Людмила работала учительницей английского языка в школе. Получала не мало, но и не столько, чтобы по-прежнему без каких-то ограничений так же дальше жить. Сын денег при живом отце не давал, да и теперь вряд ли сможет. Зарплата в милиции не очень, а семья не маленькая. Не хватало на добротное лечение больной межрёберной невралгией жены, при которой долго и сидеть невозможно, и ходить. А потому не работала Алла, да ещё две дочери подростка со своими юношескими запросами и причудами требовали немалых трат.

— Я, может, замуж ещё выйду, — тихо проговорилась Людмила. — Не старая ещё. Да и порядочных одиноких полно мужиков.
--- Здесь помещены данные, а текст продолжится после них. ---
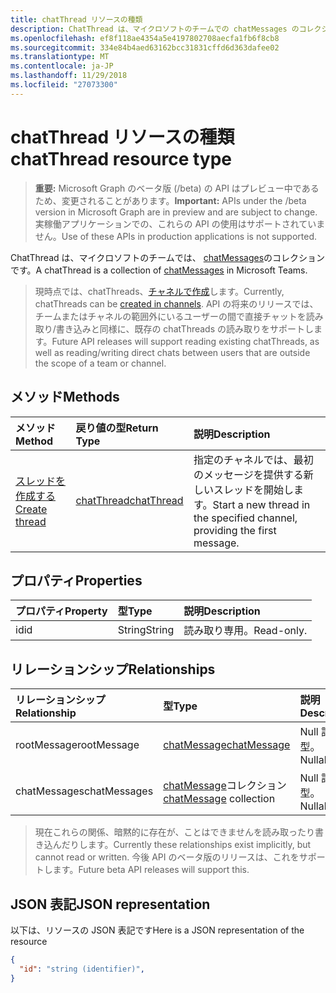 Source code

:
 ```yaml
---
title: chatThread リソースの種類
description: ChatThread は、マイクロソフトのチームでの chatMessages のコレクションです。
ms.openlocfilehash: ef8f118ae4354a5e4197802708aecfa1fb6f8cb8
ms.sourcegitcommit: 334e84b4aed63162bcc31831cffd6d363dafee02
ms.translationtype: MT
ms.contentlocale: ja-JP
ms.lasthandoff: 11/29/2018
ms.locfileid: "27073300"
---
```

# <a name="chatthread-resource-type"></a><span data-ttu-id="48626-103">chatThread リソースの種類</span><span class="sxs-lookup"><span data-stu-id="48626-103">chatThread resource type</span></span>

> <span data-ttu-id="48626-104">**重要:** Microsoft Graph のベータ版 (/beta) の API はプレビュー中であるため、変更されることがあります。</span><span class="sxs-lookup"><span data-stu-id="48626-104">**Important:** APIs under the /beta version in Microsoft Graph are in preview and are subject to change.</span></span> <span data-ttu-id="48626-105">実稼働アプリケーションでの、これらの API の使用はサポートされていません。</span><span class="sxs-lookup"><span data-stu-id="48626-105">Use of these APIs in production applications is not supported.</span></span>

<span data-ttu-id="48626-106">ChatThread は、マイクロソフトのチームでは、 [chatMessages](chatmessage.md)のコレクションです。</span><span class="sxs-lookup"><span data-stu-id="48626-106">A chatThread is a collection of [chatMessages](chatmessage.md) in Microsoft Teams.</span></span>

> <span data-ttu-id="48626-107">現時点では、chatThreads、[チャネルで作成](../api/channel-post-chatthreads.md)します。</span><span class="sxs-lookup"><span data-stu-id="48626-107">Currently, chatThreads can be [created in channels](../api/channel-post-chatthreads.md).</span></span>  <span data-ttu-id="48626-108">API の将来のリリースでは、チームまたはチャネルの範囲外にいるユーザーの間で直接チャットを読み取り/書き込みと同様に、既存の chatThreads の読み取りをサポートします。</span><span class="sxs-lookup"><span data-stu-id="48626-108">Future API releases will support reading existing chatThreads, as well as reading/writing direct chats between users that are outside the scope of a team or channel.</span></span>

## <a name="methods"></a><span data-ttu-id="48626-109">メソッド</span><span class="sxs-lookup"><span data-stu-id="48626-109">Methods</span></span>

| <span data-ttu-id="48626-110">メソッド</span><span class="sxs-lookup"><span data-stu-id="48626-110">Method</span></span>       | <span data-ttu-id="48626-111">戻り値の型</span><span class="sxs-lookup"><span data-stu-id="48626-111">Return Type</span></span>  |<span data-ttu-id="48626-112">説明</span><span class="sxs-lookup"><span data-stu-id="48626-112">Description</span></span>|
|:---------------|:--------|:----------|
|[<span data-ttu-id="48626-113">スレッドを作成する</span><span class="sxs-lookup"><span data-stu-id="48626-113">Create thread</span></span>](../api/channel-post-chatthreads.md) | [<span data-ttu-id="48626-114">chatThread</span><span class="sxs-lookup"><span data-stu-id="48626-114">chatThread</span></span>](chatthread.md) |<span data-ttu-id="48626-115">指定のチャネルでは、最初のメッセージを提供する新しいスレッドを開始します。</span><span class="sxs-lookup"><span data-stu-id="48626-115">Start a new thread in the specified channel, providing the first message.</span></span>|

## <a name="properties"></a><span data-ttu-id="48626-116">プロパティ</span><span class="sxs-lookup"><span data-stu-id="48626-116">Properties</span></span>
| <span data-ttu-id="48626-117">プロパティ</span><span class="sxs-lookup"><span data-stu-id="48626-117">Property</span></span>     | <span data-ttu-id="48626-118">型</span><span class="sxs-lookup"><span data-stu-id="48626-118">Type</span></span>   |<span data-ttu-id="48626-119">説明</span><span class="sxs-lookup"><span data-stu-id="48626-119">Description</span></span>|
|:---------------|:--------|:----------|
|<span data-ttu-id="48626-120">id</span><span class="sxs-lookup"><span data-stu-id="48626-120">id</span></span>|<span data-ttu-id="48626-121">String</span><span class="sxs-lookup"><span data-stu-id="48626-121">String</span></span>| <span data-ttu-id="48626-122">読み取り専用。</span><span class="sxs-lookup"><span data-stu-id="48626-122">Read-only.</span></span>|

## <a name="relationships"></a><span data-ttu-id="48626-123">リレーションシップ</span><span class="sxs-lookup"><span data-stu-id="48626-123">Relationships</span></span>
| <span data-ttu-id="48626-124">リレーションシップ</span><span class="sxs-lookup"><span data-stu-id="48626-124">Relationship</span></span> | <span data-ttu-id="48626-125">型</span><span class="sxs-lookup"><span data-stu-id="48626-125">Type</span></span>   |<span data-ttu-id="48626-126">説明</span><span class="sxs-lookup"><span data-stu-id="48626-126">Description</span></span>|
|:---------------|:--------|:----------|
|<span data-ttu-id="48626-127">rootMessage</span><span class="sxs-lookup"><span data-stu-id="48626-127">rootMessage</span></span>|[<span data-ttu-id="48626-128">chatMessage</span><span class="sxs-lookup"><span data-stu-id="48626-128">chatMessage</span></span>](chatmessage.md)| <span data-ttu-id="48626-129">Null 許容型。</span><span class="sxs-lookup"><span data-stu-id="48626-129">Nullable.</span></span>|
|<span data-ttu-id="48626-130">chatMessages</span><span class="sxs-lookup"><span data-stu-id="48626-130">chatMessages</span></span>|<span data-ttu-id="48626-131">[chatMessage](chatmessage.md)コレクション</span><span class="sxs-lookup"><span data-stu-id="48626-131">[chatMessage](chatmessage.md) collection</span></span>| <span data-ttu-id="48626-132">Null 許容型。</span><span class="sxs-lookup"><span data-stu-id="48626-132">Nullable.</span></span>|

> <span data-ttu-id="48626-133">現在これらの関係、暗黙的に存在が、ことはできませんを読み取ったり書き込んだりします。</span><span class="sxs-lookup"><span data-stu-id="48626-133">Currently these relationships exist implicitly, but cannot read or written.</span></span>  <span data-ttu-id="48626-134">今後 API のベータ版のリリースは、これをサポートします。</span><span class="sxs-lookup"><span data-stu-id="48626-134">Future beta API releases will support this.</span></span>

## <a name="json-representation"></a><span data-ttu-id="48626-135">JSON 表記</span><span class="sxs-lookup"><span data-stu-id="48626-135">JSON representation</span></span>

<span data-ttu-id="48626-136">以下は、リソースの JSON 表記です</span><span class="sxs-lookup"><span data-stu-id="48626-136">Here is a JSON representation of the resource</span></span>

<!-- {
  "blockType": "resource",
  "optionalProperties": [
    "posts"
  ],
  "baseType": "microsoft.graph.entity",
  "@odata.type": "microsoft.graph.chatThread"
}-->

```json
{
  "id": "string (identifier)",
}

```


<!-- uuid: 8fcb5dbc-d5aa-4681-8e31-b001d5168d79
2015-10-25 14:57:30 UTC -->
<!-- {
  "type": "#page.annotation",
  "description": "chatThread resource",
  "keywords": "",
  "section": "documentation",
  "tocPath": ""
}-->

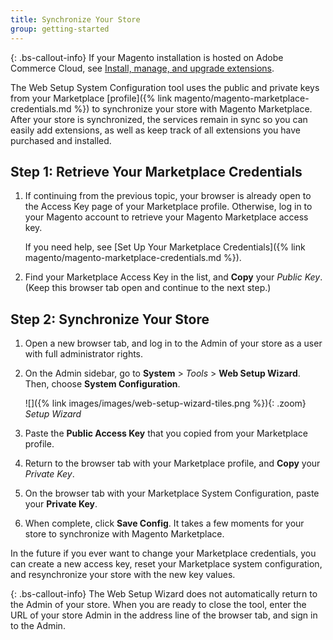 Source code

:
 ```yaml
---
title: Synchronize Your Store
group: getting-started
---
```


{: .bs-callout-info}
If your Magento installation is hosted on Adobe Commerce Cloud, see [Install, manage, and upgrade extensions][1].

The Web Setup System Configuration tool uses the public and private keys from your Marketplace [profile]({% link magento/magento-marketplace-credentials.md %}) to synchronize your store with Magento Marketplace. After your store is synchronized, the services remain in sync so you can easily add extensions, as well as keep track of all extensions you have purchased and installed.

## Step 1: Retrieve Your Marketplace Credentials

1. If continuing from the previous topic, your browser is already open to the Access Key page of your Marketplace profile. Otherwise, log in to your Magento account to retrieve your Magento Marketplace access key.

    If you need help, see [Set Up Your Marketplace Credentials]({% link magento/magento-marketplace-credentials.md %}).

1. Find your Marketplace Access Key in the list, and **Copy** your _Public Key_. (Keep this browser tab open and continue to the next step.)

## Step 2: Synchronize Your Store

1. Open a new browser tab, and log in to the Admin of your store as a user with full administrator rights.

1. On the Admin sidebar, go to **System** > _Tools_ > **Web Setup Wizard**.  Then, choose **System Configuration**.

    ![]({% link images/images/web-setup-wizard-tiles.png %}){: .zoom}
    _Setup Wizard_

1. Paste the **Public Access Key** that you copied from your Marketplace profile.

1. Return to the browser tab with your Marketplace profile, and **Copy** your _Private Key_.

1. On the browser tab with your Marketplace System Configuration, paste your **Private Key**.

1. When complete, click **Save Config**. It takes a few moments for your store to synchronize with Magento Marketplace.

In the future if you ever want to change your Marketplace credentials, you can create a new access key, reset your Marketplace system configuration, and resynchronize your store with the new key values.

{: .bs-callout-info}
The Web Setup Wizard does not automatically return to the Admin of your store. When you are ready to close the tool, enter the URL of your store Admin in the address line of the browser tab, and sign in to the Admin.

[1]: https://devdocs.magento.com/cloud/howtos/install-components.html
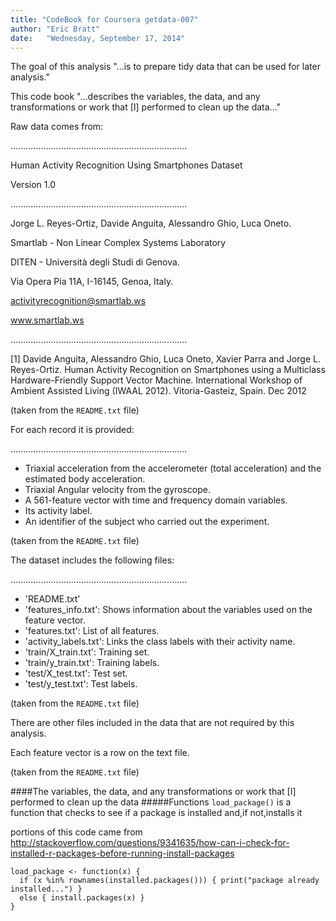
 ```yaml
---
title: "CodeBook for Coursera getdata-007"
author: "Eric Bratt"
date:   "Wednesday, September 17, 2014"
---
```


The goal of this analysis "...is to prepare tidy data that can be used for later analysis."

This code book "...describes the variables, the data, and any transformations or work that [I] performed to clean up the data..."

Raw data comes from:

......................................................................

Human Activity Recognition Using Smartphones Dataset

Version 1.0

......................................................................

Jorge L. Reyes-Ortiz, Davide Anguita, Alessandro Ghio, Luca Oneto.

Smartlab - Non Linear Complex Systems Laboratory

DITEN - Università degli Studi di Genova.

Via Opera Pia 11A, I-16145, Genoa, Italy.

activityrecognition@smartlab.ws

www.smartlab.ws

......................................................................

[1] Davide Anguita, Alessandro Ghio, Luca Oneto, Xavier Parra and Jorge L. Reyes-Ortiz. Human Activity Recognition on Smartphones using a Multiclass Hardware-Friendly Support Vector Machine. International Workshop of Ambient Assisted Living (IWAAL 2012). Vitoria-Gasteiz, Spain. Dec 2012

(taken from the `README.txt` file)

For each record it is provided:

......................................................................

- Triaxial acceleration from the accelerometer (total acceleration) and the estimated body acceleration.
- Triaxial Angular velocity from the gyroscope. 
- A 561-feature vector with time and frequency domain variables. 
- Its activity label. 
- An identifier of the subject who carried out the experiment.

(taken from the `README.txt` file)


The dataset includes the following files:

......................................................................

- 'README.txt'
- 'features_info.txt': Shows information about the variables used on the feature vector.
- 'features.txt': List of all features.
- 'activity_labels.txt': Links the class labels with their activity name.
- 'train/X_train.txt': Training set.
- 'train/y_train.txt': Training labels.
- 'test/X_test.txt': Test set.
- 'test/y_test.txt': Test labels.

(taken from the `README.txt` file)

There are other files included in the data that are not required by this analysis.

Each feature vector is a row on the text file.

(taken from the `README.txt` file)

####The variables, the data, and any transformations or work that [I] performed to clean up the data
#####Functions
`load_package()` is a function that checks to see if a package is installed and,if not,installs it

portions of this code came from http://stackoverflow.com/questions/9341635/how-can-i-check-for-installed-r-packages-before-running-install-packages

```
load_package <- function(x) {
  if (x %in% rownames(installed.packages())) { print("package already installed...") }
  else { install.packages(x) }
}
```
Вот от него и будут дополнительные деньги. Да одной-то и жить в квартире страшно. И домушников много сейчас, да и разбойников полно. Звонят в дверь якобы с извещением на посылку или ремонтниками представляются. Газ проверить, воду… Вон в соседнем доме летом убили таким образом деда. Семьдесят лет деду. Открыл старый пень «водопроводчикам». Забрали все военные ордена, медали и деньги накопленные с пенсии, сволочи.

Олега от этой краткой сентенции перекосило почти буквально. В жар его кинуло и руки стали дрожать.

— Ну, тварь ты поганая! Братан падлу такую чистой любовью любил, всю жизнь на руках носил! Ни одной проблемы у тебя за жизнь с Серегой. Ещё душа его с нами здесь, не взлетела ещё в рай, ещё запах его одеколона не выветрился, а ты, собака, такое несёшь! Ты сейчас ещё рыдать должна слезами горькими, дура! Оторвать бы тебе безмозглую твою головёшку, да сидеть за тебя, скотину, не тянет. Но про меня забудь! Нет меня для вас больше. Коза драная!

Он вскочил, минут пять метался как безумный по комнате и что-то нечленораздельное орал во всю глотку. Понятно было только одно слово: «тварь». Сын Серёгин, Владимир, тихо сидел на диване, глядел на старую фотографию отца и молча курил «приму» одну за одной, сбрасывая пепел на пол, а окурки гасил об каблук и собирал в кулак, чтобы потом выбросить. Лицо его было бледным, глаза, наоборот, красными. Он тёр их рукой с едкой сигаретой и не моргал будто веки у него были даже тяжелее, чем у чудища гоголевского Вия.